Leontyne Price, nata a Laurel nello stato del Mississippi nel 1927, è stata la prima superstar afroamericana dell’opera lirica. Prima di lei c’erano stati Marian Anderson (1897-1993) e il baritono William Warfield (1920-2002), che riuscirono, con grande fatica, a cantare repertorio operistico nei teatri statunitensi, ma la prima cantante lirica nera ad avere un successo immenso negli Stati Uniti e all’estero è stata Price.

Nel 1961, al suo debutto al Metropolitan di New York nel ruolo di Leonora nel Trovatore, ebbe un’ovazione di 42 minuti. “Con il suo turbinìo di colori brillanti e il suo affascinante vibrato pieno di sfumature non ci voleva un esperto di voci per capire che al Met era arrivato un talento unico”, scrive il critico Peter Davis nel suo libro The American opera singer.

Price era arrivata a debuttare al Met dopo una bella carriera nei teatri europei. Aveva già cantato a Milano, Vienna, Salisburgo e Londra, dove c’erano meno pregiudizi nei confronti dei cantanti neri.
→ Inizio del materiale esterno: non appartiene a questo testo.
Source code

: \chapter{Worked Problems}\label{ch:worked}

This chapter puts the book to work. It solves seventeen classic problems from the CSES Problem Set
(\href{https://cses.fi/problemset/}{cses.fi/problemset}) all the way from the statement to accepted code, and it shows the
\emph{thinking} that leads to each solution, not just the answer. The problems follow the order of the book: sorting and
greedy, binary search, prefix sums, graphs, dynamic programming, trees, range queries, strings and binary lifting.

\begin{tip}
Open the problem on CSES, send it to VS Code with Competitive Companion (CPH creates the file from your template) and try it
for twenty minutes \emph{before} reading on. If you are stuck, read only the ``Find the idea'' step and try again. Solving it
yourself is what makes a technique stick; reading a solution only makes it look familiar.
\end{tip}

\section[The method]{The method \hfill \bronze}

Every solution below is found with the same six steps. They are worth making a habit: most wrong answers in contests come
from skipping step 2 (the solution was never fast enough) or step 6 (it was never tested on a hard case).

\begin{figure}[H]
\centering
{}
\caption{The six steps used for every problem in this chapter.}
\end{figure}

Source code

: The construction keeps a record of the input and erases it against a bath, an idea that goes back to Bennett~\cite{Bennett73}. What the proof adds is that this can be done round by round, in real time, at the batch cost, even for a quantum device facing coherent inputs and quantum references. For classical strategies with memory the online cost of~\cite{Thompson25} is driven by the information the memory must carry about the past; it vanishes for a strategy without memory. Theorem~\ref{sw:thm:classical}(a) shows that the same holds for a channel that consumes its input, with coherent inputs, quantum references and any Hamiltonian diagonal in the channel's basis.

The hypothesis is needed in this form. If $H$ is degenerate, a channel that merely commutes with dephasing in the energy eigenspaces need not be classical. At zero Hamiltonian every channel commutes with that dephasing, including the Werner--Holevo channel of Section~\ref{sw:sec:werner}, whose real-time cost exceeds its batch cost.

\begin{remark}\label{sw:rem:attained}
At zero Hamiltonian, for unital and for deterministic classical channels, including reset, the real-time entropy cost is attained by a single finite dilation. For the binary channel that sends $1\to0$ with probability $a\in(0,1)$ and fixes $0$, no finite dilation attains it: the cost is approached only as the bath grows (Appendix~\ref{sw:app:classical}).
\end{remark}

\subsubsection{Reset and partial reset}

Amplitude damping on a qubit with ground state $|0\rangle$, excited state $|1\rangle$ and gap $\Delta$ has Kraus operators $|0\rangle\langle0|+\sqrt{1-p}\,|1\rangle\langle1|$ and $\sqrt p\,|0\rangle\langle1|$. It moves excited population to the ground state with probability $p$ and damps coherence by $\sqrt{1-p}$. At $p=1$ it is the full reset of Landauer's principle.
Era stata già Aida alla Scala di Milano nel 1960 e Leonora all’opera di Roma; aveva cantato nella Missa solemnis di Beethoven a Salisburgo, diretta da Herbert von Karajan, che la conobbe nel 1955 a un’audizione e fu talmente colpito dalla sua voce da saltare sul palco per accompagnarla personalmente al pianoforte.
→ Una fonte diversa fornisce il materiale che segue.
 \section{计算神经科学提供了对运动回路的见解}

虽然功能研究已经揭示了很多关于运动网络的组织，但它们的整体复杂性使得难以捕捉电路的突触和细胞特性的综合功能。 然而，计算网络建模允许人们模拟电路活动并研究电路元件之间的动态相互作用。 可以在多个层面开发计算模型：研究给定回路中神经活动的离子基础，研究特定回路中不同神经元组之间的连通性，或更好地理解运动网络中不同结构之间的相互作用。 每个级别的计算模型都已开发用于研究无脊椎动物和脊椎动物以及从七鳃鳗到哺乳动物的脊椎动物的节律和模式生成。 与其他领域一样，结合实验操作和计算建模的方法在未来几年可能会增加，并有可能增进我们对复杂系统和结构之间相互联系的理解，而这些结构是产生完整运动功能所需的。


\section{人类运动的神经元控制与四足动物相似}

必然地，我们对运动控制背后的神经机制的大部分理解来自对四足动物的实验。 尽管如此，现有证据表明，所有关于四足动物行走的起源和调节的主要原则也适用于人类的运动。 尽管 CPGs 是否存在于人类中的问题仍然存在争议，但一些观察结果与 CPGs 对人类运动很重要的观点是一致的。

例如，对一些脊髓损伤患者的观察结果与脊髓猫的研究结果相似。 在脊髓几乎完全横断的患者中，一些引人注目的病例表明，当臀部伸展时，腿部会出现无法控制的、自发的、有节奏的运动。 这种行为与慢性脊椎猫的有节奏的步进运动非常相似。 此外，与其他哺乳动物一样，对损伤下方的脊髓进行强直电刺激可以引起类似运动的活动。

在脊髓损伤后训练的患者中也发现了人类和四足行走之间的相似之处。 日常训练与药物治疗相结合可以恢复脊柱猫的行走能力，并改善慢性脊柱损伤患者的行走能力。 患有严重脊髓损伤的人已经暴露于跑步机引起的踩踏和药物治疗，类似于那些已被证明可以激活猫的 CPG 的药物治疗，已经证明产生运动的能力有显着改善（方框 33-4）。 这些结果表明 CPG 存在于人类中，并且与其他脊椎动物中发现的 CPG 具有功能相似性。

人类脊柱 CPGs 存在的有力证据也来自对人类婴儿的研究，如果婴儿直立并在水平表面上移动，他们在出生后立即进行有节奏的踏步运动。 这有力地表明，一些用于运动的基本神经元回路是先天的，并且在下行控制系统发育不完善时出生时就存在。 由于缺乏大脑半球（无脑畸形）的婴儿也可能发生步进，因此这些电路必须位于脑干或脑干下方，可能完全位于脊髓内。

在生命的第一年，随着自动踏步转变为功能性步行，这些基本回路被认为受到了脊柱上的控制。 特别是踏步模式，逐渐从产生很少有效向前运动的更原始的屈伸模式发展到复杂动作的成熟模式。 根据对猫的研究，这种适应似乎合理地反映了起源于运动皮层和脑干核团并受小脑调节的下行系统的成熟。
Quando arriva a New York, dunque, Leontyne Price è già una cantante famosa e apprezzata in Europa, ma quel debutto e quell’interminabile applauso la rendono una diva nel suo paese. Da quel momento in poi nei teatri statunitensi, proprio mentre avanzavano le istanze per i diritti civili dei neri, Leontyne Price può essere Tosca, Liù nella Turandot e donna Anna nel Don Giovanni. Il mondo sta cambiando rapidamente, ma Leontyne Price sa quanta fatica le sia costata essere considerata una protagonista della lirica nel suo paese. Debutta nell’opera proprio negli anni in cui un’altra grande artista nera, Nina Simone, capisce che non può diventare una pianista classica e decide di rispondere all’America razzista diventando la più fiammeggiante, rabbiosa e afrocentrica cantante soul di protesta degli anni sessanta.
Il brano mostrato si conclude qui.